● **Required work**: Reproduce verbatim the lines of the material below, starting at the line with "# Iterálás, kollekció manipulálás" and ending at the line with "## Technologies and Methodologies Used", both inclusive; skip the rest.

- - -

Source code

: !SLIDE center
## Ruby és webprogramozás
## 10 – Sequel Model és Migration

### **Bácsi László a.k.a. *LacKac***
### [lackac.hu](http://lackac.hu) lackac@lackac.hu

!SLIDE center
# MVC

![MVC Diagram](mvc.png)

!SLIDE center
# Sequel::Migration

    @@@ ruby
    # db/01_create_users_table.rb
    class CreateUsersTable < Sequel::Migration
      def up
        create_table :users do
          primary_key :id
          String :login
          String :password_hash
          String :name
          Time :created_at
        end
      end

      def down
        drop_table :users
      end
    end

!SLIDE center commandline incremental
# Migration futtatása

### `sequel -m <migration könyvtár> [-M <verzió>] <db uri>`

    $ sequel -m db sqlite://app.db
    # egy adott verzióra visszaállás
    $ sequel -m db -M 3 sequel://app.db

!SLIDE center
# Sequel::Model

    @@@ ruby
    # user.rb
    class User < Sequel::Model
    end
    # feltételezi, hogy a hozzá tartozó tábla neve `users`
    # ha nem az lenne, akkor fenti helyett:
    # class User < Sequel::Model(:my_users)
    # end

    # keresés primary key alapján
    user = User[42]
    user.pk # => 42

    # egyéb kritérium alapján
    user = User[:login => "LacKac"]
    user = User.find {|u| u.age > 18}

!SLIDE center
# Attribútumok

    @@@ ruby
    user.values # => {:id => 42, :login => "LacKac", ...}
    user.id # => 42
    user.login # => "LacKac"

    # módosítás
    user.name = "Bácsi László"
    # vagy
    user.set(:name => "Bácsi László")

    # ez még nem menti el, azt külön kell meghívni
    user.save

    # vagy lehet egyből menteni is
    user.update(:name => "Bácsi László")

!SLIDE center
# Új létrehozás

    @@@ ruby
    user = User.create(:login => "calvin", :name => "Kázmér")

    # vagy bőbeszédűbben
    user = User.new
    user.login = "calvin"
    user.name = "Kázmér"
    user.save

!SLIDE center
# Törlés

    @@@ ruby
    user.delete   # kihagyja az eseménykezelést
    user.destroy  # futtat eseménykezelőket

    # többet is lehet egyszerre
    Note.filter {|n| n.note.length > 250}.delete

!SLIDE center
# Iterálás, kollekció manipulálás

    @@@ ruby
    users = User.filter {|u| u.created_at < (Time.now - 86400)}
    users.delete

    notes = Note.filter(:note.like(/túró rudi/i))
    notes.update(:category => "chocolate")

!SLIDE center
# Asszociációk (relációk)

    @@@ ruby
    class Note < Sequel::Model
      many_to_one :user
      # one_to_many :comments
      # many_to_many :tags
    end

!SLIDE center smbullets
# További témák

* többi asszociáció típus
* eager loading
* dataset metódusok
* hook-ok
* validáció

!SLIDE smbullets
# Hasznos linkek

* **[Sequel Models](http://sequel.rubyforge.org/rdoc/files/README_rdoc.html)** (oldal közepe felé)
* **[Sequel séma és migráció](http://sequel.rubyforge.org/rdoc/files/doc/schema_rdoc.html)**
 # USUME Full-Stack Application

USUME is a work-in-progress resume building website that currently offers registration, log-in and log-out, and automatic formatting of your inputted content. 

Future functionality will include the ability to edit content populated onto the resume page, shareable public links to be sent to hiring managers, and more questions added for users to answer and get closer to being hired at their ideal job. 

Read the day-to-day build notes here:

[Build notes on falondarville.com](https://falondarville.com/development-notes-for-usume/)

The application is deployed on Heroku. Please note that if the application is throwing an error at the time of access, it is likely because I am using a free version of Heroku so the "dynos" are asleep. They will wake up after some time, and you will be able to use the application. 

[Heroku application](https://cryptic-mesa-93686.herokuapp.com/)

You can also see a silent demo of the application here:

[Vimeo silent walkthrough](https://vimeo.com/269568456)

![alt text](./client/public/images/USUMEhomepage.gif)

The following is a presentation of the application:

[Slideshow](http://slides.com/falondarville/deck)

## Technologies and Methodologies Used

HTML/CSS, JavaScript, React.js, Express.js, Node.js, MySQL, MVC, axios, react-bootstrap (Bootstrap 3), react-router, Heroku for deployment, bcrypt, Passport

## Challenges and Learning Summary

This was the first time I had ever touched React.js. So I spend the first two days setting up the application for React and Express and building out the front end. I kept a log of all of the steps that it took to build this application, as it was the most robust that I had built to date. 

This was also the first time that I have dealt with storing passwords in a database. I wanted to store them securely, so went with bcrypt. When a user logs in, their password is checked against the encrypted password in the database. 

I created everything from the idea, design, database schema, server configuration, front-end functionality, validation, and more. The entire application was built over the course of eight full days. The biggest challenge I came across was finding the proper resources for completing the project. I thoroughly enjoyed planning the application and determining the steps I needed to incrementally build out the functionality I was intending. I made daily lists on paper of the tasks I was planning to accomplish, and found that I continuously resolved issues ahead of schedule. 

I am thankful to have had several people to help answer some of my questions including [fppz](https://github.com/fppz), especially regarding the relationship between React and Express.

- - -

● **Exercise output**:
# Iterálás, kollekció manipulálás

    @@@ ruby
    users = User.filter {|u| u.created_at < (Time.now - 86400)}
    users.delete

    notes = Note.filter(:note.like(/túró rudi/i))
    notes.update(:category => "chocolate")

!SLIDE center
# Asszociációk (relációk)

    @@@ ruby
    class Note < Sequel::Model
      many_to_one :user
      # one_to_many :comments
      # many_to_many :tags
    end

!SLIDE center smbullets
# További témák

* többi asszociáció típus
* eager loading
* dataset metódusok
* hook-ok
* validáció

!SLIDE smbullets
# Hasznos linkek

* **[Sequel Models](http://sequel.rubyforge.org/rdoc/files/README_rdoc.html)** (oldal közepe felé)
* **[Sequel séma és migráció](http://sequel.rubyforge.org/rdoc/files/doc/schema_rdoc.html)**
 # USUME Full-Stack Application

USUME is a work-in-progress resume building website that currently offers registration, log-in and log-out, and automatic formatting of your inputted content. 

Future functionality will include the ability to edit content populated onto the resume page, shareable public links to be sent to hiring managers, and more questions added for users to answer and get closer to being hired at their ideal job. 

Read the day-to-day build notes here:

[Build notes on falondarville.com](https://falondarville.com/development-notes-for-usume/)

The application is deployed on Heroku. Please note that if the application is throwing an error at the time of access, it is likely because I am using a free version of Heroku so the "dynos" are asleep. They will wake up after some time, and you will be able to use the application. 

[Heroku application](https://cryptic-mesa-93686.herokuapp.com/)

You can also see a silent demo of the application here:

[Vimeo silent walkthrough](https://vimeo.com/269568456)

![alt text](./client/public/images/USUMEhomepage.gif)

The following is a presentation of the application:

[Slideshow](http://slides.com/falondarville/deck)

## Technologies and Methodologies Used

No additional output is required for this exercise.